WEDNESDAY, Jan. 17, 2007 - Nancy Kavanaugh

Wednesday, January 17, 2007

Solving time: 19:05

THEME: "Get Cracking" (54A: Order appropriate for [long theme answers])

I must keep this short - I am trying to give myself a strict time limit on writing this thing, in preparation for my return to ... whatdyacall it? ... oh, yeah, work. Plus, if I let myself, I could go on forever about the ways this puzzle dissatisfied me, and that will just bring me down. Much as I resent this puzzle, I consider all puzzle failures my own. I mean, I did eventually solve it, so it's not like it was impossible. I just wasn't fast enough on the uptake. End of story. I hear that the puzzle's problems / challenges have been taken up already on another website (which I never read before I've written my commentary, btw), but I'll add my two cents anyway. She had her turn; now, I GO (27D: "My turn!").

27D: "My turn!" (I GO)

Yeah, I guess, if you are a really impatient and annoying kid on the playground, and are also Korean with little-to-no English-speaking experience. "I GO!" (the voice I imagine in my head is actually a combination of Margaret Cho's mother - if you've seen her act, you know what I'm talking about - and the voice of my friend Steve [if I'm remembering this right] imitating the proprietor of a Thai restaurant where he and Shaun stayed well past closing, causing the staff to start doing things like running the vacuum and turning the lights on and off: "We close at nine!") ANYWAY, I GO is officially not a real phrase, no matter what evidence you provide.
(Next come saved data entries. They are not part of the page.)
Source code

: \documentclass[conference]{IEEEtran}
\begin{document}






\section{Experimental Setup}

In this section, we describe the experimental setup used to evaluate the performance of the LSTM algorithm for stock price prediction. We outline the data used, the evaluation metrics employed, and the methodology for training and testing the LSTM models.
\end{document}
I would have been so, so much happier to see MEEGO, which is saying a lot, considering this was the plot of "MEEGO" (1997)

Meego is a 9000 year old alien whose spaceship crashes on Earth and is discovered by Alex, Maggie and Trip Parker. The three children take a liking to Meego and convince their single father to take him in as a nanny. Meego agrees to stay until his ship is fixed, but eventually grows attached to the children and stays.
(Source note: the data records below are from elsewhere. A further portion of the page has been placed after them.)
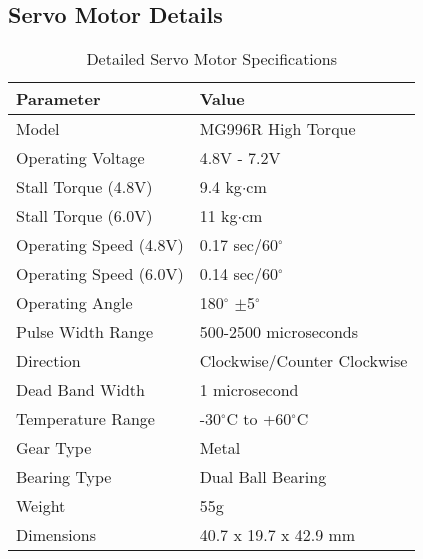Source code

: \documentclass[12pt,a4paper]{report}
\begin{document}
\subsection{Servo Motor Details}
\begin{table}[h]
\centering
\begin{tabular}{|l|l|}
\hline
\textbf{Parameter} & \textbf{Value} \\
\hline
Model & MG996R High Torque \\
Operating Voltage & 4.8V - 7.2V \\
Stall Torque (4.8V) & 9.4 kg$\cdot$cm \\
Stall Torque (6.0V) & 11 kg$\cdot$cm \\
Operating Speed (4.8V) & 0.17 sec/60$^{\circ}$ \\
Operating Speed (6.0V) & 0.14 sec/60$^{\circ}$ \\
Operating Angle & 180$^{\circ}$ $\pm$5$^{\circ}$ \\
Pulse Width Range & 500-2500 microseconds \\
Direction & Clockwise/Counter Clockwise \\
Dead Band Width & 1 microsecond \\
Temperature Range & -30$^{\circ}$C to +60$^{\circ}$C \\
Gear Type & Metal \\
Bearing Type & Dual Ball Bearing \\
Weight & 55g \\
Dimensions & 40.7 x 19.7 x 42.9 mm \\
\hline
\end{tabular}
\caption{Detailed Servo Motor Specifications}
\end{table}
\end{document}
It ran for ... two episodes. In addition to MEEGO, I would also have accepted MEASO.

That IGO answer is in the "Oregon" part of the puzzle (irony: OREgon is actually in the puzzle, but, comically, in the NE, at 19A: Ida. neighbor, which, dammit, could have been anything). That was the very last part I finished. WHY? Well ... ugh, I have to back up.
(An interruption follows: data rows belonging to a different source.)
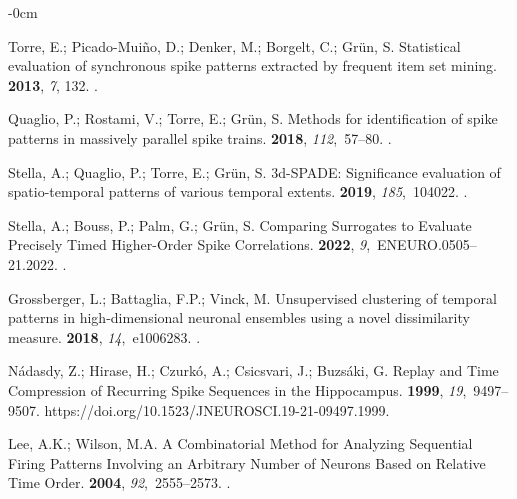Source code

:\documentclass[brainsci, %
               review,accept,pdftex,moreauthors
               ]{Definitions/mdpi}
\begin{document}
\begin{adjustwidth}{-\extralength}{0cm}
\begin{thebibliography}{999}
Torre, E.; Picado-Muiño, D.; Denker, M.; Borgelt, C.; Grün, S.
\newblock Statistical evaluation of synchronous spike patterns extracted by
  frequent item set mining.
 {\bf 2013}, {\em 7}, 132.
.

Quaglio, P.; Rostami, V.; Torre, E.; Grün, S.
\newblock Methods for identification of spike patterns in massively parallel
  spike trains.
 {\bf 2018}, {\em 112},~57--80.
.

Stella, A.; Quaglio, P.; Torre, E.; Grün, S.
\newblock 3d-{SPADE}: {Significance} evaluation of spatio-temporal patterns of
  various temporal extents.
 {\bf 2019}, {\em 185},~104022.
.

Stella, A.; Bouss, P.; Palm, G.; Grün, S.
\newblock Comparing {Surrogates} to {Evaluate} {Precisely} {Timed}
  {Higher}-{Order} {Spike} {Correlations}.
 {\bf 2022}, {\em 9},~ENEURO.0505--21.2022.
.

Grossberger, L.; Battaglia, F.P.; Vinck, M.
\newblock Unsupervised clustering of temporal patterns in high-dimensional
  neuronal ensembles using a novel dissimilarity measure.
 {\bf 2018}, {\em 14},~e1006283.
.

Nádasdy, Z.; Hirase, H.; Czurkó, A.; Csicsvari, J.; Buzsáki, G.
\newblock Replay and {Time} {Compression} of {Recurring} {Spike} {Sequences} in
  the {Hippocampus}.
 {\bf 1999}, {\em 19},~9497--9507.
  {{https://doi.org/10.1523/JNEUROSCI.19-21-09497.1999}}.

Lee, A.K.; Wilson, M.A.
\newblock A {Combinatorial} {Method} for {Analyzing} {Sequential} {Firing}
  {Patterns} {Involving} an {Arbitrary} {Number} of {Neurons} {Based} on
  {Relative} {Time} {Order}.
 {\bf 2004}, {\em 92},~2555--2573.
.


\end{thebibliography}
\end{adjustwidth}
\end{document}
The theme is GET CRACKING, and as you see above, that answer was clued as "Order appropriate for ..." all the long theme answers, which are:

  • SECRET CODES (20A: Some spy materials) (bad clue, as there is nothing "material" about a code)
  • TEXT BOOKS (28A: New school purchases) (is the school new, or are the books new?)
  • EGG SHELLS (44A: Breakfast refuse) (this one was the most reasonably clued, and, shocking, easiest to get)
Now what does "Order appropriate for..." mean? Who is ordering what? Do you order the SECRET CODES to do something? Do you "order" someone ELSE to CRACK the SECRET CODES, in which case the ORDER is "for" the CRACKER, not the CRACKEE? I can see how "for" here can mean "for getting someone to deal with something," I suppose, but god that is a horribly inelegant way to tie this all together.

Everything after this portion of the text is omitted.